Thread Unlocked is another Neo-Twiny Jam entry like Idle Hands, but instead of using its scant 500 words to communicate an entire, but linear, self-contained experience, it allows the player to construct one of a myriad of one- or two-line forum posts, which gain power from your ability to imagine all that’s come before and all that will come after. The game’s opening wrings as much dread as any horror movie out of just four words: “Thread unlocked. Slowmode off.” We don’t know where we are, or what exactly was being discussed before the modhammer came down (though c’mon, it was probably AI) – all that matters is that we now have a renewed outlet for our feelings, which the mandatory cooling-off period has done nothing to quench.

You build your responses one word at a time, from a choice of two or three, until you’ve picked four, at which point the game extrapolates out a full, short post. This filling out of the prompts provides the game’s energetic kick, because the pieces that are in your control are pretty much just throat-clearing – “well now there’s another,” “you are not being”, “can I just say”. Seeing these banal introductions turned into discourse-interventions that are sure to wind up escalating things is gleefully groan-worthy; after running through the mechanic a couple of times, I started to feel the same exuberant anticipatory outrage I experience when seeing that there’ve been new posts to a contentious thread.

The responses are all there is to the game, while they vary, it’s not over a wide range. Still, they’re not all just flame-bait. Some are passive-aggressive:

"You are not being very thoughtful with your words. Can you delete what you just said, or I’ll have to flag you."

Some are vain attempts to tamp down the disagreement:

"Well now there’s another thread on sensitive topics. Leave it alone, I tell you."

And there’s at least one that’s actually nice:

"Can I just say that really means a lot to me! Thank you. I can’t express my gratefulness!"

(I stopped after getting this one, figuring I’d quit while I was ahead).

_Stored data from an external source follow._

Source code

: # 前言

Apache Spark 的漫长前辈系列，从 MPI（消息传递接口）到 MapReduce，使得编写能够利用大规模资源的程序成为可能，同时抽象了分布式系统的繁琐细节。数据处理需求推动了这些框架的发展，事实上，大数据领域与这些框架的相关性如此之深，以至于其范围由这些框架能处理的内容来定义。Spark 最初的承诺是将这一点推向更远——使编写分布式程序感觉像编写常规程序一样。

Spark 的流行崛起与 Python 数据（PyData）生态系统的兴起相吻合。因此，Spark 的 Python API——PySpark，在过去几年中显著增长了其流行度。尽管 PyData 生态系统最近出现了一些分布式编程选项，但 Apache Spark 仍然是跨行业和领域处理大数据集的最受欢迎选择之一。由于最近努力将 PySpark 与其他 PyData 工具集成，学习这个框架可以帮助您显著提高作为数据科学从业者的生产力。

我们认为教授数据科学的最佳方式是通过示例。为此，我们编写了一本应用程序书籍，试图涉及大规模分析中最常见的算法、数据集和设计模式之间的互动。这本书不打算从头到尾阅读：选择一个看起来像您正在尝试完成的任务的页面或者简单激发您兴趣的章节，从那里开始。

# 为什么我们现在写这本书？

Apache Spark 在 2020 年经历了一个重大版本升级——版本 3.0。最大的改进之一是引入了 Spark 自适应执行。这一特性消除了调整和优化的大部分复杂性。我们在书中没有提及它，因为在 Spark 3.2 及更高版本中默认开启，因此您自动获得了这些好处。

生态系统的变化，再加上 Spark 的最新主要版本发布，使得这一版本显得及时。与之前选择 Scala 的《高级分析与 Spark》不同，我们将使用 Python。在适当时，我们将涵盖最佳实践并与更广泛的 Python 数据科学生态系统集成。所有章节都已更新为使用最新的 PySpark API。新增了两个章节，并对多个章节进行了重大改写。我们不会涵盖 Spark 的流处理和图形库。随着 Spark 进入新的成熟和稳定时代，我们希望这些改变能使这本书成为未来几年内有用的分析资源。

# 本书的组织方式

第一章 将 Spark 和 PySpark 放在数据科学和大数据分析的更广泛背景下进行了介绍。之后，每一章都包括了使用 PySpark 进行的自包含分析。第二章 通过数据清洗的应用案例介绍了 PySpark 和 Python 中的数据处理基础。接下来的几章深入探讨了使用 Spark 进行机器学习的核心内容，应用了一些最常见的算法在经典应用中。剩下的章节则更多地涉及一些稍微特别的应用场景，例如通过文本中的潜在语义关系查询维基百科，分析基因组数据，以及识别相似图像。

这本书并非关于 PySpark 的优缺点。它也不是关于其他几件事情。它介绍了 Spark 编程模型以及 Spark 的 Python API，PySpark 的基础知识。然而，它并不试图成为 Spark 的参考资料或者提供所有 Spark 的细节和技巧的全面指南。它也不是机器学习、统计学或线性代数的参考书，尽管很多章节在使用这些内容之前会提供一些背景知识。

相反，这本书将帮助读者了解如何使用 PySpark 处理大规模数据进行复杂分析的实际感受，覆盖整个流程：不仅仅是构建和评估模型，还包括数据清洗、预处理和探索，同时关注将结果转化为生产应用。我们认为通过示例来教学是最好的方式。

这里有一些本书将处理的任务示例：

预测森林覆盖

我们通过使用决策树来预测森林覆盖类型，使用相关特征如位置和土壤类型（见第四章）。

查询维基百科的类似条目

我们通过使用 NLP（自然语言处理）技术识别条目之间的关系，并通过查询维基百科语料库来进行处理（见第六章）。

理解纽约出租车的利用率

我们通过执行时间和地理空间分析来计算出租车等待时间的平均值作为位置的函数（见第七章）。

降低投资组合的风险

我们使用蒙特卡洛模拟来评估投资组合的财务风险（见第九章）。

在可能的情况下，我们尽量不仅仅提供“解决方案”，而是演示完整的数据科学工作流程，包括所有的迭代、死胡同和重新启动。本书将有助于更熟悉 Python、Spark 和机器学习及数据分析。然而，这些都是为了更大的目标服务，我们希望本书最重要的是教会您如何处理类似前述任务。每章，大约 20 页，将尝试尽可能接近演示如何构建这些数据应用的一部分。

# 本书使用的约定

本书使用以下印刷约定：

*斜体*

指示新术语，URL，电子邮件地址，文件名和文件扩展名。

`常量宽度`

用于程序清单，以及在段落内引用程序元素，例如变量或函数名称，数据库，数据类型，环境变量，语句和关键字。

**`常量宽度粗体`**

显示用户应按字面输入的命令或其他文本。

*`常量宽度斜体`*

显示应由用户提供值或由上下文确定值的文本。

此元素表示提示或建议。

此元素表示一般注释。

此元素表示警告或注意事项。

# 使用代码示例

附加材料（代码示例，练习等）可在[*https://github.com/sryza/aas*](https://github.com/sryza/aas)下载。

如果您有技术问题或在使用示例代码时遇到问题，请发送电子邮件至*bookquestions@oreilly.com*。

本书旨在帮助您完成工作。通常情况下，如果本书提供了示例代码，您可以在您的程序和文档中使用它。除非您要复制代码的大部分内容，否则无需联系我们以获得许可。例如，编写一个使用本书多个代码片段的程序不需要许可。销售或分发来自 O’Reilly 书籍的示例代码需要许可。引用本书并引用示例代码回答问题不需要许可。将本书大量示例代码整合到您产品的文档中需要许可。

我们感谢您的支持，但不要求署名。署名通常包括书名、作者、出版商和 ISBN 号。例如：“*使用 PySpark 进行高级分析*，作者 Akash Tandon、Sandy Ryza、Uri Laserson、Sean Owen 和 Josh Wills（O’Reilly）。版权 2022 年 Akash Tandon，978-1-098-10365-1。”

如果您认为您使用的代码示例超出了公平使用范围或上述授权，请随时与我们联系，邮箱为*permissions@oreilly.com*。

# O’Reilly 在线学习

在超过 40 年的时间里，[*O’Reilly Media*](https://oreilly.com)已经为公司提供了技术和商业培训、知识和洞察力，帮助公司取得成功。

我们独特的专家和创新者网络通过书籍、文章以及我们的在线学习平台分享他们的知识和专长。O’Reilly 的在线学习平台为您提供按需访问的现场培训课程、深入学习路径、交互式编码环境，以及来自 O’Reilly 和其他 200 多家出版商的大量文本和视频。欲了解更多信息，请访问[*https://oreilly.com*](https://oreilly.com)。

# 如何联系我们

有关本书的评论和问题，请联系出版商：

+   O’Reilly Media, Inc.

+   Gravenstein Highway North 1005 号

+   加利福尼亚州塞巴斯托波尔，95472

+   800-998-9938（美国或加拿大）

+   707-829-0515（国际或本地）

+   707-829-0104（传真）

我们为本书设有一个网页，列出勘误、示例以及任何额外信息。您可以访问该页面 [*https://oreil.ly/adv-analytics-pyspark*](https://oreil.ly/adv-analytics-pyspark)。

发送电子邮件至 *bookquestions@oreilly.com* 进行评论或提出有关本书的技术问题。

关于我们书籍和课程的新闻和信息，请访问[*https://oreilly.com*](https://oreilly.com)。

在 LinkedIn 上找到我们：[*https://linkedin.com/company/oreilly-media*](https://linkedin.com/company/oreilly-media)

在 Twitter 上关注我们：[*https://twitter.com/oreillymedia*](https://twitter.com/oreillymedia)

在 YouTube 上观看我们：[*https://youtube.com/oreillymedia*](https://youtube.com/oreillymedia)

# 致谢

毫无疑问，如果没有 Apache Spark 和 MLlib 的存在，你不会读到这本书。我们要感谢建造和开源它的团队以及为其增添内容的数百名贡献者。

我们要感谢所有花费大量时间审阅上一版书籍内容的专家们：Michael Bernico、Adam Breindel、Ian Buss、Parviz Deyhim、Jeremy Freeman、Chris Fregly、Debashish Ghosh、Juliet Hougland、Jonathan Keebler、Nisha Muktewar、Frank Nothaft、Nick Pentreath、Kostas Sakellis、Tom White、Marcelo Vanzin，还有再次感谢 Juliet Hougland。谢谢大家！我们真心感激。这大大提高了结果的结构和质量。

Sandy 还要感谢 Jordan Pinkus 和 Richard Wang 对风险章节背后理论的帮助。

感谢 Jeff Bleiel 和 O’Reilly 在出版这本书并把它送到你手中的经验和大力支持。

Again, you never see what prompted these posts, or what comes after them, which helps the purity of the gag stand out in sharp relief: it’s notable that there’s no option not to post, you always have to say something and that something will almost always be calculated to keep the bad feelings going until the thread is inevitably re-locked. Part of me wishes that the writing was a bit less generic, that there were more specific jokes or different voices woven into the responses, because I did find that they got a little same-y after a while. But I think that would have wound up undercutting the structuralist point the game is making: Internet arguments are all alike, and however much we might like to think of ourselves as above the fray, even the most anodyne point is likely to feed the flames. The way to win Thread Unlocked is not to play, but where’s the fun in that?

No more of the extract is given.